**TASK GOAL**: All lines from the one that mentions "a generator polynomial." through the last of the entries below must be copied exactly, with both ends kept.

**DATA SUPPLIED**:
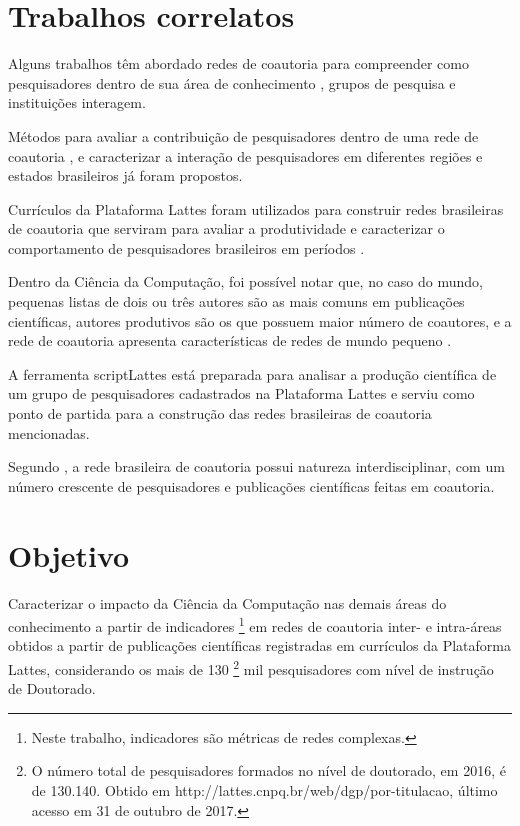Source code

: \section{Trabalhos correlatos}

Alguns trabalhos têm abordado redes de coautoria para compreender como pesquisadores dentro de sua área de conhecimento \cite{mena2014brazilian} \cite{franceschet2011collaboration} \cite{santin2016collaboration}, grupos de pesquisa \cite{delgado2014analyzing} e instituições \cite{ioannidis2008measuring} interagem.

Métodos para avaliar a contribuição de pesquisadores dentro de uma rede de coautoria \cite{franceschet2011collaboration} \cite{liu2005co}, e caracterizar a interação de pesquisadores em diferentes regiões e estados brasileiros \cite{sidone2016ciencia} já foram propostos.

Currículos da Plataforma Lattes foram utilizados para construir redes brasileiras de coautoria que serviram para avaliar a produtividade e caracterizar o comportamento de pesquisadores brasileiros em períodos \cite{mena2014brazilian}.

Dentro da Ciência da Computação, foi possível notar que, no caso do mundo, pequenas listas de dois ou três autores são as mais comuns em publicações científicas, autores produtivos são os que possuem maior número de coautores, e a rede de coautoria apresenta características de redes de mundo pequeno \cite{franceschet2011collaboration}.

A ferramenta scriptLattes \cite{mena2009scriptlattes} está preparada para analisar a produção científica de um grupo de pesquisadores cadastrados na Plataforma Lattes \cite{mena2013prospecccao} e serviu como ponto de partida para a construção das redes brasileiras de coautoria mencionadas.

Segundo , a rede brasileira de coautoria possui natureza interdisciplinar, com um número crescente de pesquisadores e publicações científicas feitas em coautoria.

\section{Objetivo}

Caracterizar o impacto da Ciência da Computação nas demais áreas do conhecimento a partir de indicadores \footnote{Neste trabalho, indicadores são métricas de redes complexas.} em redes de coautoria inter- e intra-áreas obtidos a partir de publicações científicas registradas em currículos da Plataforma Lattes, considerando os mais de 130 \footnote{O número total de pesquisadores formados no nível de doutorado, em 2016, é de 130.140. Obtido em http://lattes.cnpq.br/web/dgp/por-titulacao, último acesso em 31 de outubro de 2017.} mil pesquisadores com nível de instrução de Doutorado.

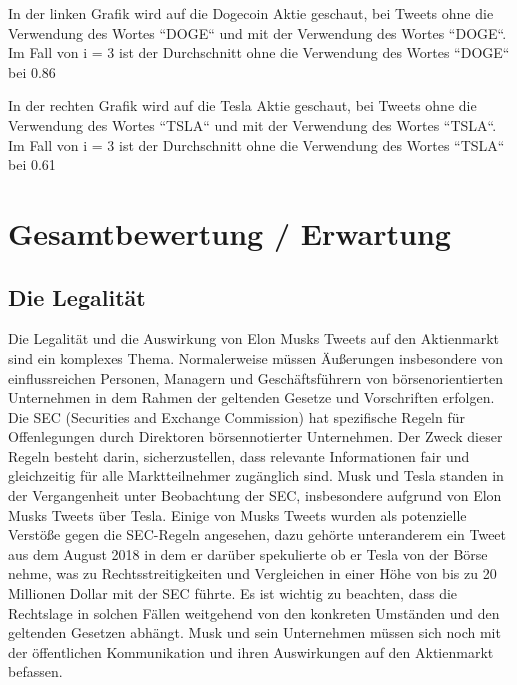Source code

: \documentclass{article}
\begin{document}
In der linken Grafik wird auf die Dogecoin Aktie geschaut, bei Tweets ohne die Verwendung des Wortes “DOGE“ und mit der Verwendung des Wortes “DOGE“. Im Fall von i = 3 ist der Durchschnitt ohne die Verwendung des Wortes “DOGE“ bei 0.86 %

In der rechten Grafik wird auf die Tesla Aktie geschaut, bei Tweets ohne die Verwendung des Wortes “TSLA“ und mit der Verwendung des Wortes “TSLA“. Im Fall von i = 3 ist der Durchschnitt ohne die Verwendung des Wortes “TSLA“ bei 0.61 %


\section{Gesamtbewertung / Erwartung}
\subsection{Die Legalität}
Die Legalität und die Auswirkung von Elon Musks Tweets auf den Aktienmarkt sind ein komplexes Thema. Normalerweise müssen Äußerungen insbesondere von einflussreichen Personen, Managern und Geschäftsführern von börsenorientierten Unternehmen in dem Rahmen der geltenden Gesetze und Vorschriften erfolgen.
Die SEC (Securities and Exchange Commission) hat spezifische Regeln für Offenlegungen durch
Direktoren börsennotierter Unternehmen. Der Zweck dieser Regeln besteht darin, sicherzustellen,
dass relevante Informationen fair und gleichzeitig für alle Marktteilnehmer zugänglich sind. Musk und Tesla standen in der Vergangenheit unter Beobachtung der SEC, insbesondere aufgrund von Elon Musks Tweets über Tesla. Einige von Musks Tweets wurden als potenzielle Verstöße gegen die SEC-Regeln angesehen, dazu gehörte unteranderem ein Tweet aus dem August 2018 in dem er darüber spekulierte ob er Tesla von der Börse nehme, was zu Rechtsstreitigkeiten und Vergleichen in einer Höhe von bis zu 20 Millionen Dollar mit der SEC führte. Es ist wichtig zu beachten, dass die Rechtslage in solchen Fällen weitgehend von den konkreten Umständen und den
geltenden Gesetzen abhängt. Musk und sein Unternehmen müssen sich noch mit der öffentlichen
Kommunikation und ihren Auswirkungen auf den Aktienmarkt befassen.
\end{document}
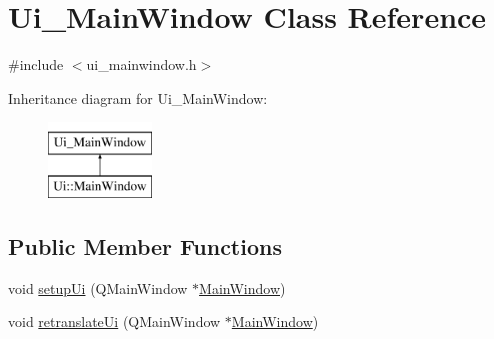 \hypertarget{class_ui___main_window}{}\section{Ui\+\_\+\+Main\+Window Class Reference}
\label{class_ui___main_window}


{\ttfamily \#include $<$ui\+\_\+mainwindow.\+h$>$}

Inheritance diagram for Ui\+\_\+\+Main\+Window\+:\begin{figure}[H]
\begin{center}
\leavevmode
\includegraphics[height=2.000000cm]{class_ui___main_window}
\end{center}
\end{figure}
\subsection*{Public Member Functions}
\begin{DoxyCompactItemize}
\item 
void \hyperlink{class_ui___main_window_acf4a0872c4c77d8f43a2ec66ed849b58}{setup\+Ui} (Q\+Main\+Window $\ast$\hyperlink{class_main_window}{Main\+Window})
\item 
void \hyperlink{class_ui___main_window_a097dd160c3534a204904cb374412c618}{retranslate\+Ui} (Q\+Main\+Window $\ast$\hyperlink{class_main_window}{Main\+Window})
\end{DoxyCompactItemize}
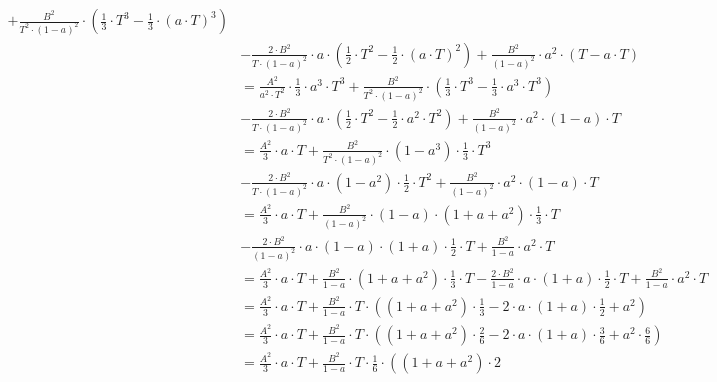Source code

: \begin{align*}
 +\frac{B^2}{T^2 \cdot \left(1 - a \right)^2}\cdot \left( \frac{1}{3} \cdot T^3 -\frac{1}{3} \cdot \left( a\cdot T \right)^3 \right) \\
 &- \frac{2\cdot B^2}{T\cdot \left(1 - a\right)^2}\cdot a \cdot \left( \frac{1}{2} \cdot T^2 -  \frac{1}{2} \cdot \left(a \cdot T\right)^2 \right)
 + \frac{B^2}{\left(1 - a \right)^2} \cdot a^2 \cdot \left( T - a \cdot T \right)\\
 &=\frac{A^2}{a^2 \cdot T^2}\cdot \frac{1}{3}\cdot a^3 \cdot T^3
 +\frac{B^2}{T^2 \cdot \left(1 - a \right)^2}\cdot \left( \frac{1}{3} \cdot T^3 -\frac{1}{3} \cdot a^3 \cdot T ^3 \right) \\
 &- \frac{2\cdot B^2}{T\cdot \left(1 - a\right)^2}\cdot a \cdot \left( \frac{1}{2} \cdot T^2 -  \frac{1}{2} \cdot a^2 \cdot T^2 \right)
 + \frac{B^2}{\left(1 - a \right)^2} \cdot a^2 \cdot \left( 1 - a\right) \cdot T\\
 &=\frac{A^2}{3}\cdot a \cdot T
 +\frac{B^2}{T^2 \cdot \left(1 - a \right)^2}\cdot \left(1 -a^3 \right)\cdot \frac{1}{3} \cdot T^3 \\
 &- \frac{2\cdot B^2}{T\cdot \left(1 - a\right)^2}\cdot a \cdot \left( 1 -   a^2 \right) \cdot \frac{1}{2} \cdot T^2
 + \frac{B^2}{\left(1 - a \right)^2} \cdot a^2 \cdot \left( 1 - a\right) \cdot T\\ 
 &=\frac{A^2}{3}\cdot a \cdot T
 +\frac{B^2}{\left(1 - a\right)^2}\cdot \left(1-a\right)\cdot \left(1 +a + a^2 \right)\cdot \frac{1}{3} \cdot T \\
 &- \frac{2\cdot B^2}{\left(1 - a\right)^2}\cdot a \cdot \left( 1 - a \right) \cdot \left( 1 + a \right) \cdot \frac{1}{2} \cdot T
 + \frac{B^2}{1 - a} \cdot a^2 \cdot T\\
 &=\frac{A^2}{3}\cdot a \cdot T
 +\frac{B^2}{1 - a}\cdot \left(1 +a + a^2 \right)\cdot \frac{1}{3} \cdot T
 - \frac{2\cdot B^2}{1 - a}\cdot a \cdot \left( 1 + a \right) \cdot \frac{1}{2} \cdot T
 + \frac{B^2}{1 - a} \cdot a^2 \cdot T\\
 &=\frac{A^2}{3}\cdot a \cdot T
 +\frac{B^2}{1 - a}\cdot T \cdot \left( \left(1 +a + a^2 \right)\cdot \frac{1}{3}
 - 2 \cdot a \cdot \left( 1 + a \right) \cdot \frac{1}{2}
 + a^2 \right)\\
 &=\frac{A^2}{3}\cdot a \cdot T
 +\frac{B^2}{1 - a}\cdot T \cdot \left( \left(1 +a + a^2 \right)\cdot \frac{2}{6}
 - 2 \cdot a \cdot \left( 1 + a \right) \cdot \frac{3}{6}
 + a^2 \cdot \frac{6}{6} \right)\\ 
 &=\frac{A^2}{3}\cdot a \cdot T
 +\frac{B^2}{1 - a}\cdot T \cdot \frac{1}{6} \cdot \left( \left(1 +a + a^2 \right)\cdot 2

\end{align*}
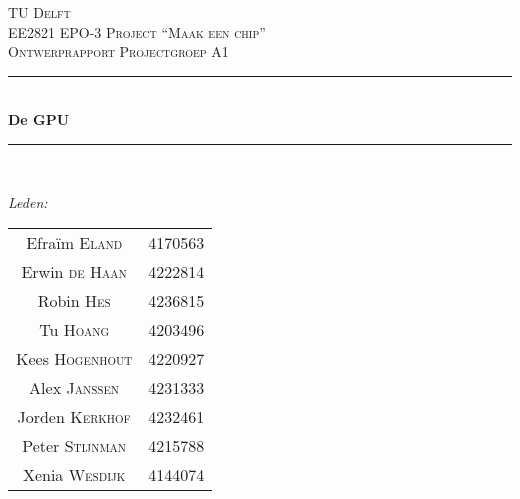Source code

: \documentclass[12pt]{scrreprt}
\begin{document}
\begin{titlepage}

\newcommand{\HRule}{\rule{\linewidth}{0.5mm}} %

\center %
 

\textsc{\LARGE TU Delft}\\[1.5cm] %
\textsc{\Large EE2821 EPO-3 Project ``Maak een chip''}\\[0.5cm] %
\textsc{\large Ontwerprapport Projectgroep A1}\\[0.5cm] %


\HRule \\[0.4cm]
{ \huge \bfseries De GPU}\\[0.2cm] %
\HRule \\[1.5cm]
 

\begin{minipage}{0.4\textwidth}
\begin{flushleft} \large
\emph{Leden:}\\
\begin{tabular}{cc}
Efraïm \textsc{Eland} & 4170563 \\
Erwin \textsc{de Haan} & 4222814\\
Robin \textsc{Hes}& 4236815\\
Tu \textsc{Hoang} &4203496 \\
Kees \textsc{Hogenhout} & 4220927\\
Alex \textsc{Janssen} &	4231333\\
Jorden \textsc{Kerkhof} & 4232461\\
Peter \textsc{Stijnman} & 4215788 \\
Xenia \textsc{Wesdijk} & 4144074\\
\end{tabular}


\end{flushleft}
\end{minipage}
\end{titlepage}
\end{document}
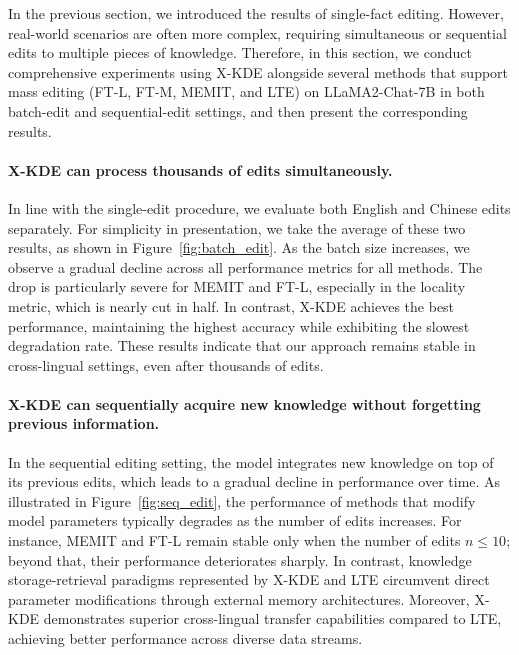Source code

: In the previous section, we introduced the results of single-fact editing. However, real-world scenarios are often more complex, requiring simultaneous or sequential edits to multiple pieces of knowledge. Therefore, in this section, we conduct comprehensive experiments using X-KDE alongside several methods that support mass editing (FT-L, FT-M, MEMIT, and LTE) on LLaMA2-Chat-7B in both batch-edit and sequential-edit settings, and then present the corresponding results.

\paragraph{X-KDE can process thousands of edits simultaneously.} 
In line with the single-edit procedure, we evaluate both English and Chinese edits separately. For simplicity in presentation, we take the average of these two results, as shown in Figure~\ref{fig:batch_edit}. As the batch size increases, we observe a gradual decline across all performance metrics for all methods. The drop is particularly severe for MEMIT and FT-L, especially in the locality metric, which is nearly cut in half. In contrast, X-KDE achieves the best performance, maintaining the highest accuracy while exhibiting the slowest degradation rate. These results indicate that our approach remains stable in cross-lingual settings, even after thousands of edits.

\paragraph{X-KDE can sequentially acquire new knowledge without forgetting previous information.} 
In the sequential editing setting, the model integrates new knowledge on top of its previous edits, which leads to a gradual decline in performance over time. As illustrated in Figure~\ref{fig:seq_edit}, the performance of methods that modify model parameters typically degrades as the number of edits increases. For instance, MEMIT and FT-L remain stable only when the number of edits $n\le 10$; beyond that, their performance deteriorates sharply. In contrast, knowledge storage-retrieval paradigms represented by X-KDE and LTE circumvent direct parameter modifications through external memory architectures. Moreover, X-KDE demonstrates superior cross-lingual transfer capabilities compared to LTE, achieving better performance across diverse data streams.


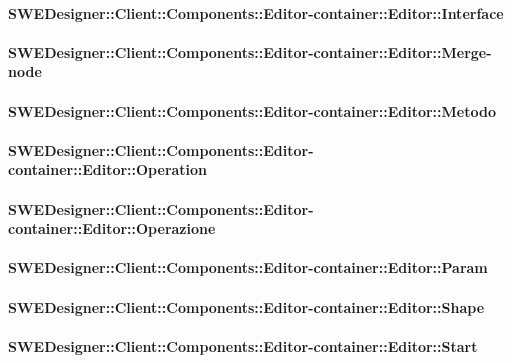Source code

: 			\paragraph{SWEDesigner::Client::Components::Editor-container::Editor::Interface}
				
				
			\paragraph{SWEDesigner::Client::Components::Editor-container::Editor::Merge-node}
				
				
			\paragraph{SWEDesigner::Client::Components::Editor-container::Editor::Metodo}
				
				
			\paragraph{SWEDesigner::Client::Components::Editor-container::Editor::Operation}
				
				
			\paragraph{SWEDesigner::Client::Components::Editor-container::Editor::Operazione}
				
				
			\paragraph{SWEDesigner::Client::Components::Editor-container::Editor::Param}
				
				
			\paragraph{SWEDesigner::Client::Components::Editor-container::Editor::Shape}
				
				
			\paragraph{SWEDesigner::Client::Components::Editor-container::Editor::Start}
				
				
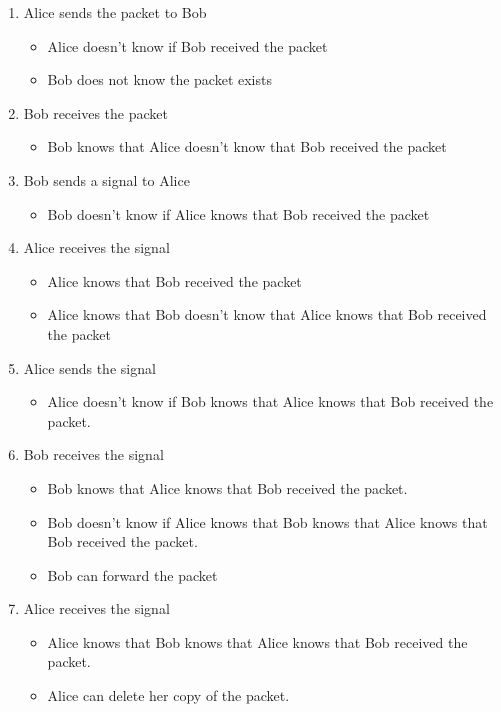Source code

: \begin{enumerate}
\item Alice sends the packet to Bob
	\begin{itemize}
	\item Alice doesn’t know if Bob received the packet
	\item Bob does not know the packet exists
	\end{itemize}
\item Bob receives the packet
	\begin{itemize}
	\item Bob knows that Alice doesn’t know that Bob received the packet
	\end{itemize}
\item Bob sends a signal to Alice
	\begin{itemize}
	\item Bob doesn’t know if Alice knows that Bob received the packet
	\end{itemize}
\item Alice receives the signal
	\begin{itemize}
	\item Alice knows that Bob received the packet
	\item Alice knows that Bob doesn’t know that Alice knows that Bob received the
packet
	\end{itemize}
\item Alice sends the signal
	\begin{itemize}
	\item Alice doesn’t know if Bob knows that Alice knows that Bob received the
packet.
	\end{itemize}
\item Bob receives the signal
	\begin{itemize}
	\item Bob knows that Alice knows that Bob received the packet.
	\item Bob doesn’t know if Alice knows that Bob knows that Alice knows that Bob
received the packet.
	\item Bob can forward the packet
	\end{itemize}
\item Alice receives the signal
	\begin{itemize}
	\item Alice knows that Bob knows that Alice knows that Bob received the packet.
	\item Alice can delete her copy of the packet.
	\end{itemize}
\end{enumerate}

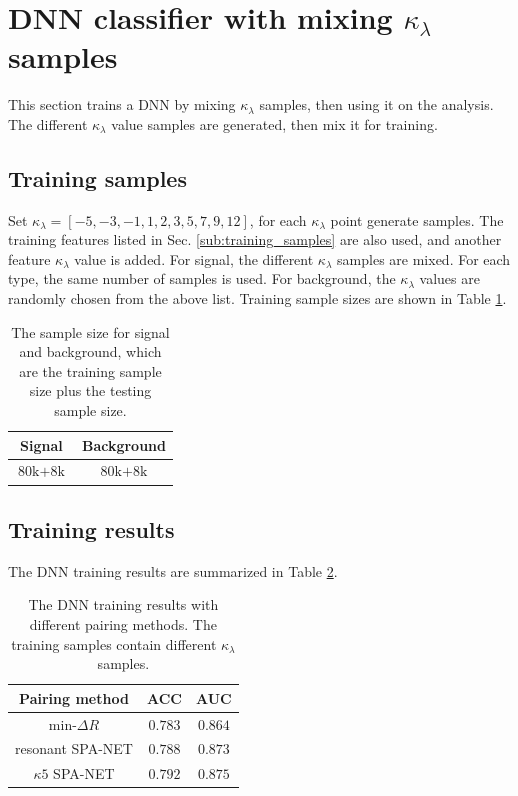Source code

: \documentclass[12pt]{article}
\begin{document}
	
\section{DNN classifier with mixing \texorpdfstring{$\kappa_\lambda$}{kappa} samples}%
\label{sec:dnn_classifier_with_mixing_kappa_samples}
	This section trains a DNN by mixing $\kappa_\lambda$ samples, then using it on the analysis. The different $\kappa_\lambda$ value samples are generated, then mix it for training.
	\subsection{Training samples}%
	\label{sub:training_samples2}
	Set $\kappa_\lambda = [-5, -3, -1, 1, 2, 3, 5, 7, 9, 12]$, for each $\kappa_\lambda$ point generate samples. The training features listed in Sec. \ref{sub:training_samples} are also used, and another feature $\kappa_\lambda$ value is added. For signal, the different $\kappa_\lambda$ samples are mixed. For each type, the same number of samples is used. For background, the $\kappa_\lambda$ values are randomly chosen from the above list. Training sample sizes are shown in Table \ref{tab:DNN_sample_size3}.
		\begin{table}[htpb]
			\centering
			\caption{The sample size for signal and background, which are the training sample size plus the testing sample size.}
			\label{tab:DNN_sample_size3}
			\begin{tabular}{c|c}
			 Signal & Background\\ \hline
			 $\text{80k} + \text{8k}$      &$\text{80k} + \text{8k}$ 
			\end{tabular}
		\end{table}

	\subsection{Training results}%
	\label{sub:training_results}
		The DNN training results are summarized in Table \ref{tab:DNN_results3}.
		\begin{table}[htpb]
			\centering
			\caption{The DNN training results with different pairing methods. The training samples contain different $\kappa_\lambda$ samples.}
			\label{tab:DNN_results3}
			\begin{tabular}{c|cc}
			Pairing method        & ACC     & AUC   \\ \hline
			$\text{min-}\Delta R$ & $0.783$ & $0.864$ \\
			resonant SPA-NET      & $0.788$ & $0.873$ \\
			$\kappa 5$ SPA-NET    & $0.792$ & $0.875$
			\end{tabular}      
		\end{table}
	
\end{document}
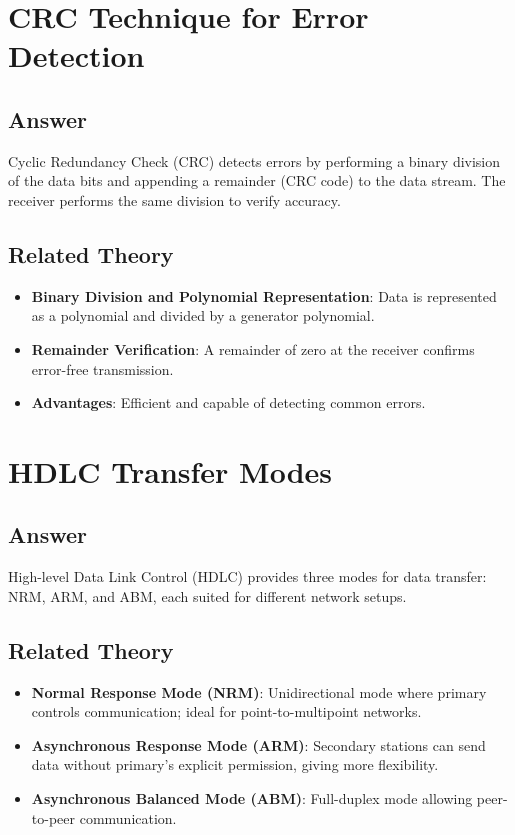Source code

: \documentclass{article}
\begin{document}
\section{CRC Technique for Error Detection}
\subsection{Answer}
Cyclic Redundancy Check (CRC) detects errors by performing a binary division of the data bits and appending a remainder (CRC code) to the data stream. The receiver performs the same division to verify accuracy.

\subsection{Related Theory}
\begin{itemize}
    \item \textbf{Binary Division and Polynomial Representation}: Data is represented as a polynomial and divided by a generator polynomial.
    \item \textbf{Remainder Verification}: A remainder of zero at the receiver confirms error-free transmission.
    \item \textbf{Advantages}: Efficient and capable of detecting common errors.
\end{itemize}

\section{HDLC Transfer Modes}
\subsection{Answer}
High-level Data Link Control (HDLC) provides three modes for data transfer: NRM, ARM, and ABM, each suited for different network setups.

\subsection{Related Theory}
\begin{itemize}
    \item \textbf{Normal Response Mode (NRM)}: Unidirectional mode where primary controls communication; ideal for point-to-multipoint networks.
    \item \textbf{Asynchronous Response Mode (ARM)}: Secondary stations can send data without primary's explicit permission, giving more flexibility.
    \item \textbf{Asynchronous Balanced Mode (ABM)}: Full-duplex mode allowing peer-to-peer communication.
\end{itemize}
\end{document}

**TASK RESULT**:
    \item \textbf{Binary Division and Polynomial Representation}: Data is represented as a polynomial and divided by a generator polynomial.
    \item \textbf{Remainder Verification}: A remainder of zero at the receiver confirms error-free transmission.
    \item \textbf{Advantages}: Efficient and capable of detecting common errors.
\end{itemize}

\section{HDLC Transfer Modes}
\subsection{Answer}
High-level Data Link Control (HDLC) provides three modes for data transfer: NRM, ARM, and ABM, each suited for different network setups.

\subsection{Related Theory}
\begin{itemize}
    \item \textbf{Normal Response Mode (NRM)}: Unidirectional mode where primary controls communication; ideal for point-to-multipoint networks.
    \item \textbf{Asynchronous Response Mode (ARM)}: Secondary stations can send data without primary's explicit permission, giving more flexibility.
    \item \textbf{Asynchronous Balanced Mode (ABM)}: Full-duplex mode allowing peer-to-peer communication.
\end{itemize}
\end{document}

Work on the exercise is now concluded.